RECORDED INFORMATION below:

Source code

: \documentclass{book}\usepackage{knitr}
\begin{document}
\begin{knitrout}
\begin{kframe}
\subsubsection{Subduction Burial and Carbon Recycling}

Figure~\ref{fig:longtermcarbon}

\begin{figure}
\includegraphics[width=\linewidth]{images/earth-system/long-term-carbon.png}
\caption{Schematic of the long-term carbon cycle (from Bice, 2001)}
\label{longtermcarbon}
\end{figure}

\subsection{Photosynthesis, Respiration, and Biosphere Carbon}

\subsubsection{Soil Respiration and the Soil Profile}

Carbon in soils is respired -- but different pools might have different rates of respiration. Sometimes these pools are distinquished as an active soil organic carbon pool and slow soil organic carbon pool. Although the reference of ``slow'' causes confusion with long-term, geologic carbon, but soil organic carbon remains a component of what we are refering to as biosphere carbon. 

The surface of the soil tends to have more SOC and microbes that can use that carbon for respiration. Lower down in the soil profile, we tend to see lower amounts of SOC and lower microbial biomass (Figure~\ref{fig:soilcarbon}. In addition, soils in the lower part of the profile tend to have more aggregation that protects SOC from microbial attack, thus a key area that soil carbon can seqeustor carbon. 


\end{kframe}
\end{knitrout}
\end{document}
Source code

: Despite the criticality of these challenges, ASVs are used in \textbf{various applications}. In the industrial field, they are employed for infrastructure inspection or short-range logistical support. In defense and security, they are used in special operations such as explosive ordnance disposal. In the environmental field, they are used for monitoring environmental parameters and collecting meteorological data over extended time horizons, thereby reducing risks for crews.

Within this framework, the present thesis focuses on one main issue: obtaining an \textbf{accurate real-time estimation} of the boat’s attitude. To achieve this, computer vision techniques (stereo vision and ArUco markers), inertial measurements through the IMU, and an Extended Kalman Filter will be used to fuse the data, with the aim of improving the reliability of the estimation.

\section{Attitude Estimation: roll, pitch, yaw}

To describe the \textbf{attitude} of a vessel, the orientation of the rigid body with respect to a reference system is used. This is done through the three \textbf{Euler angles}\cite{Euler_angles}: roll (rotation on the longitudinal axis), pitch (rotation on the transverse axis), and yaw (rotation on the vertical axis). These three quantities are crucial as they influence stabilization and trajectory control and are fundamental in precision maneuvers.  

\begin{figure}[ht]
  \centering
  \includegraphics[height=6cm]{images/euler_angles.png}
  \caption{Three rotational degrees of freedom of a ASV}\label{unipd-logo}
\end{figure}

End of RECORDED INFORMATION.

— WHAT TO WORK ON —
If a line of the data contains the string "have", count it; then give the total alone.

— YOUR SOLUTION —
2